Appellant contends that the trial court (1) lacked jurisidiction to hear or dismiss
the petition and (2) erred in dismissing the petition.
Jurisdiction
Miller contends that the only court with proper jurisdiction is “the trial court
presiding over the case in which defendant was acquitted.” However, Miller is incorrect.
According to article 55.02 of the Texas Code of Criminal Procedure,
At the request of the defendant and after notice to the state, the trial court
presiding over the case in which the defendant was acquitted, if the trial
court is a district court, or a district court in the county in which the trial
court is located shall enter an order of expunction for a person entitled to
expunction . . . .
TEX. CODE CRIM. PROC. ANN. art. 55.02, § 1 (Vernon Supp. 2009). (emphasis added).1
Since Miller was acquitted in Lubbock County, any district court in that County could
preside over the case. Since the 237th District Court has jurisdiction in Lubbock County,
it is a proper court. We overrule appellant’s first issue.
1
Further references to the Texas Code of Criminal Procedure shall be by
reference to “article __” or “art.___.”
2
Dismissal of Miller’s petition
Next, Miller contends that the trial court erroneously dismissed his case since he
has successfully demonstrated that he was (1) tried and acquitted of the offenses he
seeks to have expunged and (2) not convicted of a felony in the five years preceding the
arrest.
See art. 55.01(a).
However, even assuming that Miller successfully
demonstrated that he had not been convicted of a felony in the five years preceding the
arrest, Miller has not demonstrated that the trial court erred in dismissing his petition.

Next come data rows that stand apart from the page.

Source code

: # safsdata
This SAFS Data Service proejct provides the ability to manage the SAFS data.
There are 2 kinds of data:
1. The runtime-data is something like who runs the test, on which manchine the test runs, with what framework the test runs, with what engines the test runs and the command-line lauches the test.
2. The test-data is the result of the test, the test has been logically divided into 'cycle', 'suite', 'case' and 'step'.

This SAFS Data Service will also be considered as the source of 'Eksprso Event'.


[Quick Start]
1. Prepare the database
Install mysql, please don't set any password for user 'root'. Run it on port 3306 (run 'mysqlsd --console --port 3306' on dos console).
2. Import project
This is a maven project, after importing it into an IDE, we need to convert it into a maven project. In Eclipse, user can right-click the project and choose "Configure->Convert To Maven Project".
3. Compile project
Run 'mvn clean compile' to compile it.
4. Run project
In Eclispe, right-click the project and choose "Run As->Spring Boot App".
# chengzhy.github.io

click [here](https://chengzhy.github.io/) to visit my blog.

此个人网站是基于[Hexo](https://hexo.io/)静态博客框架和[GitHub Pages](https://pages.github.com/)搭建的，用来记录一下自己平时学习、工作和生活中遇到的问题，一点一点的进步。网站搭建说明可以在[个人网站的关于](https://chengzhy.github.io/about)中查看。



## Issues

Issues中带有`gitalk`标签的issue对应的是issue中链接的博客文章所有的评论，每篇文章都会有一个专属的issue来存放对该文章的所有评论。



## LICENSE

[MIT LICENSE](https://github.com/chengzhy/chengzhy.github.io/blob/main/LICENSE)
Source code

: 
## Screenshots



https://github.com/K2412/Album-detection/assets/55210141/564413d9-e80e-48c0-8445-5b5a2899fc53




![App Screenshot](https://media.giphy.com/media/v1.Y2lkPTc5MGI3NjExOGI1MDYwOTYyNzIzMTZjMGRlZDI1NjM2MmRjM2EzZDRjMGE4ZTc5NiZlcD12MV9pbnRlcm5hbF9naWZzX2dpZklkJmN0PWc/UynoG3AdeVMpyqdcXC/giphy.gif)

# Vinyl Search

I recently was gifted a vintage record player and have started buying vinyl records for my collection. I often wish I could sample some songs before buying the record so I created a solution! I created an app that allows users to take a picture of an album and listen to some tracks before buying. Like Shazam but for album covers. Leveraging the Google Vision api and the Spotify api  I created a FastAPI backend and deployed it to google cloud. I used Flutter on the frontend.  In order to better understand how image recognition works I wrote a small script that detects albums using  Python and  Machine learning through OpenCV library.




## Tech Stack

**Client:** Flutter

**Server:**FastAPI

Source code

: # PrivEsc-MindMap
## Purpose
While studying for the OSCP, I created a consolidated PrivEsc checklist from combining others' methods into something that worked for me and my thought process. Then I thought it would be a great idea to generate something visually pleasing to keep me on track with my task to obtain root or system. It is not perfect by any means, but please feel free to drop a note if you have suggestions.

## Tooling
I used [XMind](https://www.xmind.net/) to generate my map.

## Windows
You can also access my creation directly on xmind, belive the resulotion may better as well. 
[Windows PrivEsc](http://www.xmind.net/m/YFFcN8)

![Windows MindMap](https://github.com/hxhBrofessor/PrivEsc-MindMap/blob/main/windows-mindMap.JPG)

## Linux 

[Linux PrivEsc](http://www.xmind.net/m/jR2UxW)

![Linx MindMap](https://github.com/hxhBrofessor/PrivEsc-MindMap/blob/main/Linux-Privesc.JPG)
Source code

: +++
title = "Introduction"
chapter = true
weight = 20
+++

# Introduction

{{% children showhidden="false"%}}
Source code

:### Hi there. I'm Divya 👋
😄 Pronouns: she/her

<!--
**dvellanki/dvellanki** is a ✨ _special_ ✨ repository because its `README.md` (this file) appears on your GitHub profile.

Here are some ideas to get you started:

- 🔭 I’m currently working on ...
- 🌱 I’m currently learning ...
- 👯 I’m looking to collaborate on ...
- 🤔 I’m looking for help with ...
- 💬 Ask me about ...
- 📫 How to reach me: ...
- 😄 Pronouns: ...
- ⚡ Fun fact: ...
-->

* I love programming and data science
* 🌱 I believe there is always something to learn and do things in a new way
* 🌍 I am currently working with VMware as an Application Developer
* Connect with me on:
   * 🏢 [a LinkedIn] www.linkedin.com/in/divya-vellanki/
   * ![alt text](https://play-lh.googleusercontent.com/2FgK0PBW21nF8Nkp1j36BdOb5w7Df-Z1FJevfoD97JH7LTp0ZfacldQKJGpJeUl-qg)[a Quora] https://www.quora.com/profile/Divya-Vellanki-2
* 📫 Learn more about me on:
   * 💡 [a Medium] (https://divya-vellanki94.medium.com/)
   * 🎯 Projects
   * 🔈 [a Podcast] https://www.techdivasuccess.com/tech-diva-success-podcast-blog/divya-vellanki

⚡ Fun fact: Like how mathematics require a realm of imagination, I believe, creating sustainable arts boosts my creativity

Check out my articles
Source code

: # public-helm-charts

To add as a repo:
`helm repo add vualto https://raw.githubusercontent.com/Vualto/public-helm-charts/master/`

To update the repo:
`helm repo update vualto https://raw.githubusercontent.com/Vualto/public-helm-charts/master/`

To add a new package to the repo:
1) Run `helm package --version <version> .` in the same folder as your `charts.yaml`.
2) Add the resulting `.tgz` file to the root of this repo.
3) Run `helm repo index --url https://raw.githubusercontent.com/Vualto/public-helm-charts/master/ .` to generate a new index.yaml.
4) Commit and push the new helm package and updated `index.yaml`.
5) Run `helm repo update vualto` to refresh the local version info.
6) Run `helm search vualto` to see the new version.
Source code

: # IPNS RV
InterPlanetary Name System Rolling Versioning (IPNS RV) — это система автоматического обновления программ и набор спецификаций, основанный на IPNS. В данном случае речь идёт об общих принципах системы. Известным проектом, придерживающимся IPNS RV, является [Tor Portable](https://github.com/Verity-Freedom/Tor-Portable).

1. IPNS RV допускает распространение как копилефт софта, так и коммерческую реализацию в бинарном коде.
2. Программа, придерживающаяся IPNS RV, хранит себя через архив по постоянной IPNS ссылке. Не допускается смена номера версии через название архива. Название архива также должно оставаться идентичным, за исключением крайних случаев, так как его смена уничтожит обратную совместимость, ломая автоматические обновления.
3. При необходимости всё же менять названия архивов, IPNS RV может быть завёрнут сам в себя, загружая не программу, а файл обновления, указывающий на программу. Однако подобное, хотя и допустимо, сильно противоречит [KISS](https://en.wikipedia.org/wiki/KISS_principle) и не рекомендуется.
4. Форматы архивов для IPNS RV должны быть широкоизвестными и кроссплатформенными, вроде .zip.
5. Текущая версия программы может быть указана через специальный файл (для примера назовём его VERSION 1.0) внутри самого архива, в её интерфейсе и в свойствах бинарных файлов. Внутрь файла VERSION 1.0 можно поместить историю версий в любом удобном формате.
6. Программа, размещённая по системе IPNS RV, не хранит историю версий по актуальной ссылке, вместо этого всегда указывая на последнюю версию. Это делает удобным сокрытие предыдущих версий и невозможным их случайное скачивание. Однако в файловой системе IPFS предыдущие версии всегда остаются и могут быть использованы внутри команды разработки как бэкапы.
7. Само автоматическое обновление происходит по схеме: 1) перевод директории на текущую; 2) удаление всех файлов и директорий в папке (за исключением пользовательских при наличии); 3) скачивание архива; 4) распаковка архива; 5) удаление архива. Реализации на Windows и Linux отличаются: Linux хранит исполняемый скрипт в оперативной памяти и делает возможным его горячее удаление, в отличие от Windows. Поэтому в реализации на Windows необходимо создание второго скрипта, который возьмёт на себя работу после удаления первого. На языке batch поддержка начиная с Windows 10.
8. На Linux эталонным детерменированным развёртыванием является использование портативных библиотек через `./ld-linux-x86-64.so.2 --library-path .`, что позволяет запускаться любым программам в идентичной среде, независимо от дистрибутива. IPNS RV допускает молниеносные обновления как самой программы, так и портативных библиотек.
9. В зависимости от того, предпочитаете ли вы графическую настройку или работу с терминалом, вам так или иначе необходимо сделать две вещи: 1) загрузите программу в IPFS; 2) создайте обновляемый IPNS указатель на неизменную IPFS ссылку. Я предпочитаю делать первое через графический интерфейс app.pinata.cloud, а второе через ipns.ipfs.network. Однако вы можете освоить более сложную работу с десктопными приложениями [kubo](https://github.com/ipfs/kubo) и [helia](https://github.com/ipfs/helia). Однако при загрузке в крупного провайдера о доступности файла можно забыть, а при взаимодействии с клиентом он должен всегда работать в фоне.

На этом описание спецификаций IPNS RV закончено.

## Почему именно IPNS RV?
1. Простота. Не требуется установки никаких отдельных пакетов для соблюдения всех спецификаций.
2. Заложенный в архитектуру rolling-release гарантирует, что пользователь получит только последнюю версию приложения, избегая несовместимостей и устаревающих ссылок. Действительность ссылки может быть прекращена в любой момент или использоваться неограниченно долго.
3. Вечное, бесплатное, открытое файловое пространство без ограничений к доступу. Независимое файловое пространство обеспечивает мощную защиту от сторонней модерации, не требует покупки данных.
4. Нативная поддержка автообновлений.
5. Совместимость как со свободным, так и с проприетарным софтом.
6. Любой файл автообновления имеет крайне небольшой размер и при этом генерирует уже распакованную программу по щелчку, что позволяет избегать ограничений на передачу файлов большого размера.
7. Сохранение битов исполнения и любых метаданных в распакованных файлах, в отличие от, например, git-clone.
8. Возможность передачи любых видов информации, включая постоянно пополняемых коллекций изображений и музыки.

Although the trial judge does not have discretion to deny the petition if the statutory
requirements are met, each requirement must be met before the applicant is entitled to
an expungement. See Perdue v. Tex. Dep’t of Pub. Safety, 32 S.W.3d 333, 335
(Tex.App.—San Antonio 2000, no pet.). In this case, the two charges of which Miller
was acquitted were part of a four count indictment.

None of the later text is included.